[RECORDED INFORMATION]
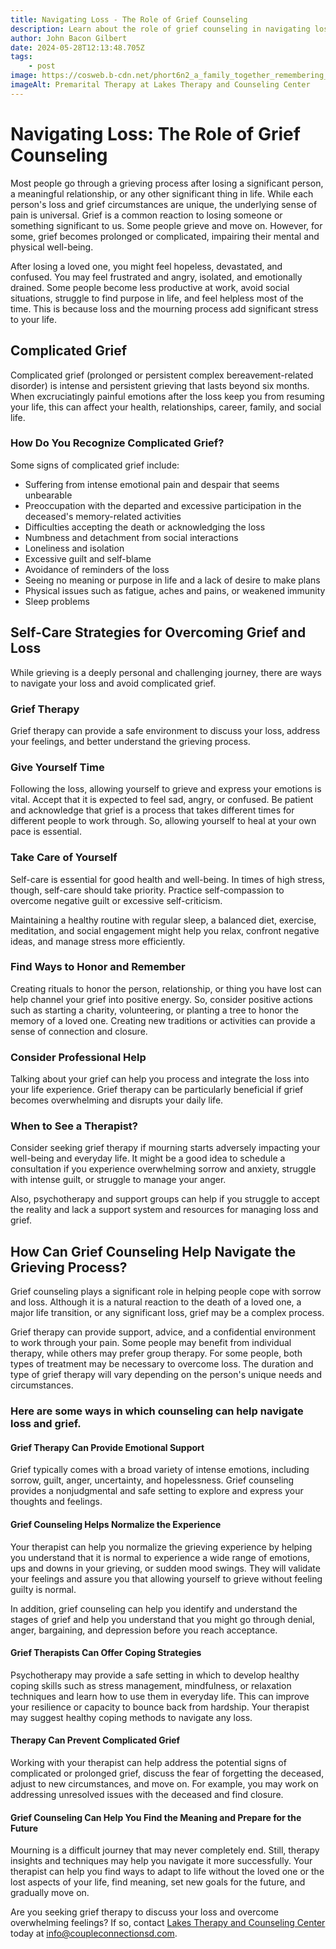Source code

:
 ```yaml
---
title: Navigating Loss - The Role of Grief Counseling
description: Learn about the role of grief counseling in navigating loss and managing complicated grief. Discover self-care strategies, the benefits of professional help, and how therapy can provide emotional support and coping strategies during the grieving process.
author: John Bacon Gilbert
date: 2024-05-28T12:13:48.705Z
tags:
    - post
image: https://cosweb.b-cdn.net/phort6n2_a_family_together_remembering_a_loved_one_ee98c71d-a965-4e39-984b-a21b0b1fbb39_0.webp
imageAlt: Premarital Therapy at Lakes Therapy and Counseling Center
---
```


# Navigating Loss: The Role of Grief Counseling

Most people go through a grieving process after losing a significant person, a meaningful relationship, or any other significant thing in life. While each person's loss and grief circumstances are unique, the underlying sense of pain is universal. Grief is a common reaction to losing someone or something significant to us. Some people grieve and move on. However, for some, grief becomes prolonged or complicated, impairing their mental and physical well-being.

After losing a loved one, you might feel hopeless, devastated, and confused. You may feel frustrated and angry, isolated, and emotionally drained. Some people become less productive at work, avoid social situations, struggle to find purpose in life, and feel helpless most of the time. This is because loss and the mourning process add significant stress to your life.

## Complicated Grief

Complicated grief (prolonged or persistent complex bereavement-related disorder) is intense and persistent grieving that lasts beyond six months. When excruciatingly painful emotions after the loss keep you from resuming your life, this can affect your health, relationships, career, family, and social life.

### How Do You Recognize Complicated Grief?

Some signs of complicated grief include:

- Suffering from intense emotional pain and despair that seems unbearable
- Preoccupation with the departed and excessive participation in the deceased's memory-related activities
- Difficulties accepting the death or acknowledging the loss
- Numbness and detachment from social interactions
- Loneliness and isolation
- Excessive guilt and self-blame
- Avoidance of reminders of the loss
- Seeing no meaning or purpose in life and a lack of desire to make plans
- Physical issues such as fatigue, aches and pains, or weakened immunity
- Sleep problems

## Self-Care Strategies for Overcoming Grief and Loss

While grieving is a deeply personal and challenging journey, there are ways to navigate your loss and avoid complicated grief.

### Grief Therapy

Grief therapy can provide a safe environment to discuss your loss, address your feelings, and better understand the grieving process.

### Give Yourself Time

Following the loss, allowing yourself to grieve and express your emotions is vital. Accept that it is expected to feel sad, angry, or confused. Be patient and acknowledge that grief is a process that takes different times for different people to work through. So, allowing yourself to heal at your own pace is essential.

### Take Care of Yourself

Self-care is essential for good health and well-being. In times of high stress, though, self-care should take priority. Practice self-compassion to overcome negative guilt or excessive self-criticism.

Maintaining a healthy routine with regular sleep, a balanced diet, exercise, meditation, and social engagement might help you relax, confront negative ideas, and manage stress more efficiently.

### Find Ways to Honor and Remember

Creating rituals to honor the person, relationship, or thing you have lost can help channel your grief into positive energy. So, consider positive actions such as starting a charity, volunteering, or planting a tree to honor the memory of a loved one. Creating new traditions or activities can provide a sense of connection and closure.

### Consider Professional Help

Talking about your grief can help you process and integrate the loss into your life experience. Grief therapy can be particularly beneficial if grief becomes overwhelming and disrupts your daily life.

### When to See a Therapist?

Consider seeking grief therapy if mourning starts adversely impacting your well-being and everyday life. It might be a good idea to schedule a consultation if you experience overwhelming sorrow and anxiety, struggle with intense guilt, or struggle to manage your anger.

Also, psychotherapy and support groups can help if you struggle to accept the reality and lack a support system and resources for managing loss and grief.

## How Can Grief Counseling Help Navigate the Grieving Process?

Grief counseling plays a significant role in helping people cope with sorrow and loss. Although it is a natural reaction to the death of a loved one, a major life transition, or any significant loss, grief may be a complex process.

Grief therapy can provide support, advice, and a confidential environment to work through your pain. Some people may benefit from individual therapy, while others may prefer group therapy. For some people, both types of treatment may be necessary to overcome loss. The duration and type of grief therapy will vary depending on the person's unique needs and circumstances.

### Here are some ways in which counseling can help navigate loss and grief.

#### Grief Therapy Can Provide Emotional Support

Grief typically comes with a broad variety of intense emotions, including sorrow, guilt, anger, uncertainty, and hopelessness. Grief counseling provides a nonjudgmental and safe setting to explore and express your thoughts and feelings.

#### Grief Counseling Helps Normalize the Experience

Your therapist can help you normalize the grieving experience by helping you understand that it is normal to experience a wide range of emotions, ups and downs in your grieving, or sudden mood swings. They will validate your feelings and assure you that allowing yourself to grieve without feeling guilty is normal.

In addition, grief counseling can help you identify and understand the stages of grief and help you understand that you might go through denial, anger, bargaining, and depression before you reach acceptance.

#### Grief Therapists Can Offer Coping Strategies

Psychotherapy may provide a safe setting in which to develop healthy coping skills such as stress management, mindfulness, or relaxation techniques and learn how to use them in everyday life. This can improve your resilience or capacity to bounce back from hardship. Your therapist may suggest healthy coping methods to navigate any loss.

#### Therapy Can Prevent Complicated Grief

Working with your therapist can help address the potential signs of complicated or prolonged grief, discuss the fear of forgetting the deceased, adjust to new circumstances, and move on. For example, you may work on addressing unresolved issues with the deceased and find closure.

#### Grief Counseling Can Help You Find the Meaning and Prepare for the Future

Mourning is a difficult journey that may never completely end. Still, therapy insights and techniques may help you navigate it more successfully. Your therapist can help you find ways to adapt to life without the loved one or the lost aspects of your life, find meaning, set new goals for the future, and gradually move on.

Are you seeking grief therapy to discuss your loss and overcome overwhelming feelings? If so, contact [Lakes Therapy and Counseling Center](https://murrietatherapy.com) today at info@coupleconnectionsd.com.
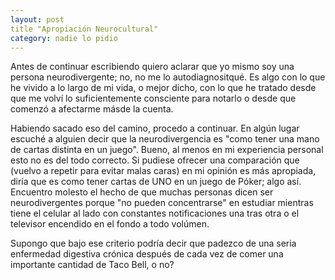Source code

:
 ```yaml
---
layout: post
title "Apropiación Neurocultural"
category: nadie lo pidio
---
```

Antes de continuar escribiendo quiero aclarar que yo mismo soy una persona neurodivergente; no, no me lo autodiagnositqué. Es algo con lo que he vivido a lo largo de mi vida, o mejor dicho, con lo que he tratado desde que me volví lo suficientemente consciente para notarlo o desde que comenzó a afectarme másde la cuenta.


Habiendo sacado eso del camino, procedo a continuar. En algún lugar escuché a alguien decir que la neurodivergencia es "como tener una mano de cartas distinta en un juego". Bueno, al menos en mi experiencia personal esto no es del todo correcto. Si pudiese ofrecer una comparación que (vuelvo a repetir para evitar malas caras) en mi opinión es más apropiada, diría que es como tener cartas de UNO en un juego de Póker; algo así. Encuentro molesto el hecho de que muchas personas dicen ser neurodivergentes porque "no pueden concentrarse" en estudiar mientras tiene el celular al lado con constantes notificaciones una tras otra o el televisor encendido en el fondo a todo volúmen. 

Supongo que bajo ese criterio podría decir que padezco de una seria enfermedad digestiva crónica después de cada vez de comer una importante cantidad de Taco Bell, o no?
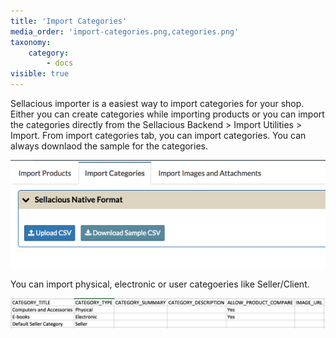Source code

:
 ```yaml
---
title: 'Import Categories'
media_order: 'import-categories.png,categories.png'
taxonomy:
    category:
        - docs
visible: true
---
```


Sellacious importer is a easiest way to import categories for your shop. Either you can create categories while importing products or you can import the categories directly from the Sellacious Backend > Import Utilities > Import. From import categories tab, you can import categories. You can always downlaod the sample for the categories.

![](import-categories.png)

You can import physical, electronic or user categoeries like Seller/Client.

![](categories.png)


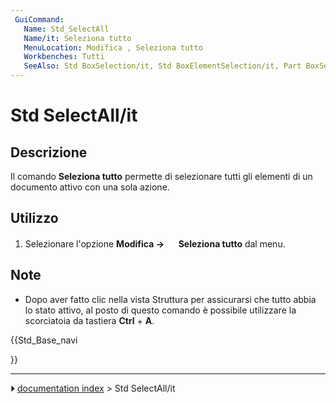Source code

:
 ```yaml
---
 GuiCommand:
   Name: Std_SelectAll
   Name/it: Seleziona tutto
   MenuLocation: Modifica , Seleziona tutto
   Workbenches: Tutti
   SeeAlso: Std BoxSelection/it, Std BoxElementSelection/it, Part BoxSelection/it
---
```


# Std SelectAll/it



## Descrizione

Il comando **Seleziona tutto** permette di selezionare tutti gli elementi di un documento attivo con una sola azione.



## Utilizzo

1.  Selezionare l\'opzione **Modifica → <img src="images/Std_SelectAll.svg" width=16px> Seleziona tutto** dal menu.



## Note

-   Dopo aver fatto clic nella vista Struttura per assicurarsi che tutto abbia lo stato attivo, al posto di questo comando è possibile utilizzare la scorciatoia da tastiera **Ctrl** + **A**.





{{Std_Base_navi

}}



---
⏵ [documentation index](../README.md) > Std SelectAll/it
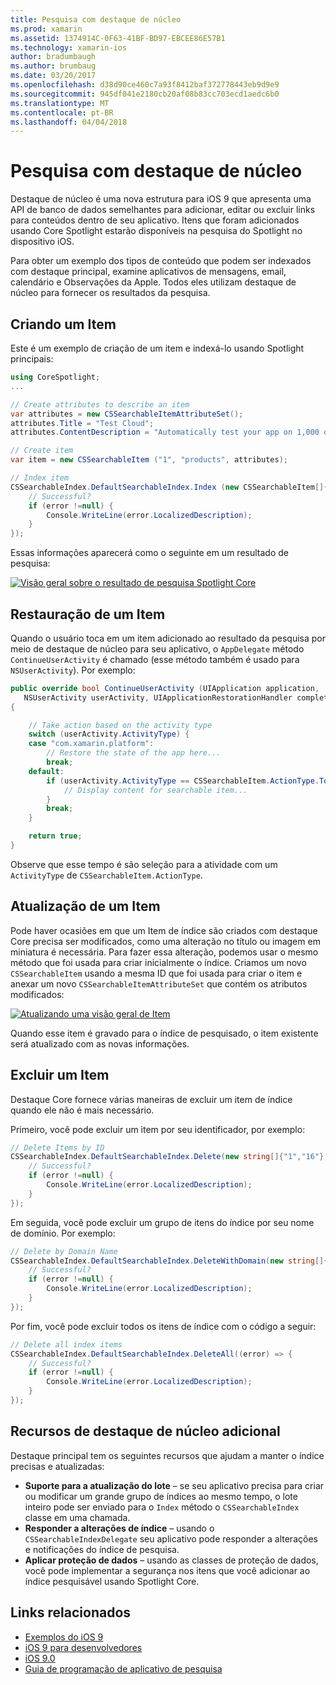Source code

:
 ```yaml
---
title: Pesquisa com destaque de núcleo
ms.prod: xamarin
ms.assetid: 1374914C-0F63-41BF-BD97-EBCEE86E57B1
ms.technology: xamarin-ios
author: bradumbaugh
ms.author: brumbaug
ms.date: 03/20/2017
ms.openlocfilehash: d38d90ce460c7a93f8412baf372778443eb9d9e9
ms.sourcegitcommit: 945df041e2180cb20af08b83cc703ecd1aedc6b0
ms.translationtype: MT
ms.contentlocale: pt-BR
ms.lasthandoff: 04/04/2018
---
```

# <a name="search-with-core-spotlight"></a>Pesquisa com destaque de núcleo

Destaque de núcleo é uma nova estrutura para iOS 9 que apresenta uma API de banco de dados semelhantes para adicionar, editar ou excluir links para conteúdos dentro de seu aplicativo. Itens que foram adicionados usando Core Spotlight estarão disponíveis na pesquisa do Spotlight no dispositivo iOS.

Para obter um exemplo dos tipos de conteúdo que podem ser indexados com destaque principal, examine aplicativos de mensagens, email, calendário e Observações da Apple. Todos eles utilizam destaque de núcleo para fornecer os resultados da pesquisa.

## <a name="creating-an-item"></a>Criando um Item

Este é um exemplo de criação de um item e indexá-lo usando Spotlight principais:

```csharp
using CoreSpotlight;
...

// Create attributes to describe an item
var attributes = new CSSearchableItemAttributeSet();
attributes.Title = "Test Cloud";
attributes.ContentDescription = "Automatically test your app on 1,000 devices in the cloud.";

// Create item
var item = new CSSearchableItem ("1", "products", attributes);

// Index item
CSSearchableIndex.DefaultSearchableIndex.Index (new CSSearchableItem[]{ item }, (error) => {
    // Successful?
    if (error !=null) {
        Console.WriteLine(error.LocalizedDescription);
    }
});
```

Essas informações aparecerá como o seguinte em um resultado de pesquisa:

[![](corespotlight-images/corespotlight01.png "Visão geral sobre o resultado de pesquisa Spotlight Core")](corespotlight-images/corespotlight01.png#lightbox)

## <a name="restoring-an-item"></a>Restauração de um Item

Quando o usuário toca em um item adicionado ao resultado da pesquisa por meio de destaque de núcleo para seu aplicativo, o `AppDelegate` método `ContinueUserActivity` é chamado (esse método também é usado para `NSUserActivity`). Por exemplo:

```csharp
public override bool ContinueUserActivity (UIApplication application,
   NSUserActivity userActivity, UIApplicationRestorationHandler completionHandler)
{

    // Take action based on the activity type
    switch (userActivity.ActivityType) {
    case "com.xamarin.platform":
        // Restore the state of the app here...
        break;
    default:
        if (userActivity.ActivityType == CSSearchableItem.ActionType.ToString ()) {
            // Display content for searchable item...
        }
        break;
    }

    return true;
}
```

Observe que esse tempo é são seleção para a atividade com um `ActivityType` de `CSSearchableItem.ActionType`.

## <a name="updating-an-item"></a>Atualização de um Item

Pode haver ocasiões em que um Item de índice são criados com destaque Core precisa ser modificados, como uma alteração no título ou imagem em miniatura é necessária. Para fazer essa alteração, podemos usar o mesmo método que foi usada para criar inicialmente o índice.
Criamos um novo `CSSearchableItem` usando a mesma ID que foi usada para criar o item e anexar um novo `CSSearchableItemAttributeSet` que contém os atributos modificados:

[![](corespotlight-images/corespotlight02.png "Atualizando uma visão geral de Item")](corespotlight-images/corespotlight02.png#lightbox)

Quando esse item é gravado para o índice de pesquisado, o item existente será atualizado com as novas informações.

## <a name="deleting-an-item"></a>Excluir um Item

Destaque Core fornece várias maneiras de excluir um item de índice quando ele não é mais necessário.

Primeiro, você pode excluir um item por seu identificador, por exemplo:

```csharp
// Delete Items by ID
CSSearchableIndex.DefaultSearchableIndex.Delete(new string[]{"1","16"},(error) => {
    // Successful?
    if (error !=null) {
        Console.WriteLine(error.LocalizedDescription);
    }
});
```

Em seguida, você pode excluir um grupo de itens do índice por seu nome de domínio. Por exemplo:

```csharp
// Delete by Domain Name
CSSearchableIndex.DefaultSearchableIndex.DeleteWithDomain(new string[]{"domain-name"},(error) => {
    // Successful?
    if (error !=null) {
        Console.WriteLine(error.LocalizedDescription);
    }
});
```

Por fim, você pode excluir todos os itens de índice com o código a seguir:

```csharp
// Delete all index items
CSSearchableIndex.DefaultSearchableIndex.DeleteAll((error) => {
    // Successful?
    if (error !=null) {
        Console.WriteLine(error.LocalizedDescription);
    }
});
```
## <a name="additional-core-spotlight-features"></a>Recursos de destaque de núcleo adicional

Destaque principal tem os seguintes recursos que ajudam a manter o índice precisas e atualizadas:

- **Suporte para a atualização do lote** – se seu aplicativo precisa para criar ou modificar um grande grupo de índices ao mesmo tempo, o lote inteiro pode ser enviado para o `Index` método o `CSSearchableIndex` classe em uma chamada.
- **Responder a alterações de índice** – usando o `CSSearchableIndexDelegate` seu aplicativo pode responder a alterações e notificações do índice de pesquisa.
- **Aplicar proteção de dados** – usando as classes de proteção de dados, você pode implementar a segurança nos itens que você adicionar ao índice pesquisável usando Spotlight Core.



## <a name="related-links"></a>Links relacionados

- [Exemplos do iOS 9](https://developer.xamarin.com/samples/ios/iOS9/)
- [iOS 9 para desenvolvedores](https://developer.apple.com/ios/pre-release/)
- [iOS 9.0](https://developer.apple.com/library/prerelease/ios/releasenotes/General/WhatsNewIniOS/Articles/iOS9.html)
- [Guia de programação de aplicativo de pesquisa](https://developer.apple.com/library/prerelease/ios/documentation/General/Conceptual/AppSearch/index.html#//apple_ref/doc/uid/TP40016308)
[/RECORDED INFORMATION]
Although pictures appear among the records above, none are to be output; print exactly the lines from the line containing "#### Grief Counseling Can" through the line containing "Antes de continuar".

OUTPUT FOR THIS TASK:
#### Grief Counseling Can Help You Find the Meaning and Prepare for the Future

Mourning is a difficult journey that may never completely end. Still, therapy insights and techniques may help you navigate it more successfully. Your therapist can help you find ways to adapt to life without the loved one or the lost aspects of your life, find meaning, set new goals for the future, and gradually move on.

Are you seeking grief therapy to discuss your loss and overcome overwhelming feelings? If so, contact [Lakes Therapy and Counseling Center](https://murrietatherapy.com) today at info@coupleconnectionsd.com.
Source code

:
 ```yaml
---
layout: post
title "Apropiación Neurocultural"
category: nadie lo pidio
---
```

Antes de continuar escribiendo quiero aclarar que yo mismo soy una persona neurodivergente; no, no me lo autodiagnositqué. Es algo con lo que he vivido a lo largo de mi vida, o mejor dicho, con lo que he tratado desde que me volví lo suficientemente consciente para notarlo o desde que comenzó a afectarme másde la cuenta.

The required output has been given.